***** Information provided

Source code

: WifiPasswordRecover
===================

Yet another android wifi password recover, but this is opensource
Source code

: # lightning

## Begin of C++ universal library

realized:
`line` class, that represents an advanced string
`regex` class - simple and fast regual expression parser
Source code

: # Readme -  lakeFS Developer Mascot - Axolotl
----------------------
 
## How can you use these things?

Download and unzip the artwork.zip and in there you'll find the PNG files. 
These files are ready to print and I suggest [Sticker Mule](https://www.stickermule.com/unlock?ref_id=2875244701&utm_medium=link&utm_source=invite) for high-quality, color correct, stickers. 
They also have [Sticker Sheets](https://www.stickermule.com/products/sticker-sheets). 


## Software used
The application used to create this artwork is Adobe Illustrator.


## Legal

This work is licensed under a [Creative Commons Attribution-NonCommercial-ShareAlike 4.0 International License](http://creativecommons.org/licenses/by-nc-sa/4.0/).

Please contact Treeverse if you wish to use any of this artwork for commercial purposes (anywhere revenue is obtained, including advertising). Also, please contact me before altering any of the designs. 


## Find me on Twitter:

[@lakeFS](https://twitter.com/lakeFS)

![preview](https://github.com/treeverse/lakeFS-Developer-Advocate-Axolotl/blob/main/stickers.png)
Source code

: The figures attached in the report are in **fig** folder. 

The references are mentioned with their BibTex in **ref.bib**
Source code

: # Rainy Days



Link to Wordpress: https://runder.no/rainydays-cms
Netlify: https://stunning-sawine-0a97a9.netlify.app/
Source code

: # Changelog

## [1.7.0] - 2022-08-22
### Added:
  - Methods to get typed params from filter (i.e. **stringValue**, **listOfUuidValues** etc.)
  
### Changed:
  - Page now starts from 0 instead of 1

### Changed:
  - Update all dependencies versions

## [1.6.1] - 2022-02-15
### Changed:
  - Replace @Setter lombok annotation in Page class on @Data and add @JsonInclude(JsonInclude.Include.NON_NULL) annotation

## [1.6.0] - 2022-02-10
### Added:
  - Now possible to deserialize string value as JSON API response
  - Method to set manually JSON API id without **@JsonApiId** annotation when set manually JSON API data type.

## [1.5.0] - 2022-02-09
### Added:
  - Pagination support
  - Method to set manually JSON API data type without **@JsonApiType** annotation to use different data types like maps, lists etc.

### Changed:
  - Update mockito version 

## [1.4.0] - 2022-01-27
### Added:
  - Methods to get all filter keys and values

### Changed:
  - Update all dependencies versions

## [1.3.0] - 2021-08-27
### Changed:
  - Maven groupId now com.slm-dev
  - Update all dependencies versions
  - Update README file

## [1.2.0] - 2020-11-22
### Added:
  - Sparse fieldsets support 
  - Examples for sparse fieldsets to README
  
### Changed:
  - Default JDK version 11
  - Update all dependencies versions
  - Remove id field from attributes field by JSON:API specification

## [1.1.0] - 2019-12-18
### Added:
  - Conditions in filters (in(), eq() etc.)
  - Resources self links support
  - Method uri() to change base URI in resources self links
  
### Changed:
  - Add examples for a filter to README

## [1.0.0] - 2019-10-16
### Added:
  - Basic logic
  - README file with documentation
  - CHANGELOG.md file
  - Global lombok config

**********

What you will do:
If a line of the data above contains "fieldsets", copy it out.

Task solution:
  - Sparse fieldsets support 
  - Examples for sparse fieldsets to README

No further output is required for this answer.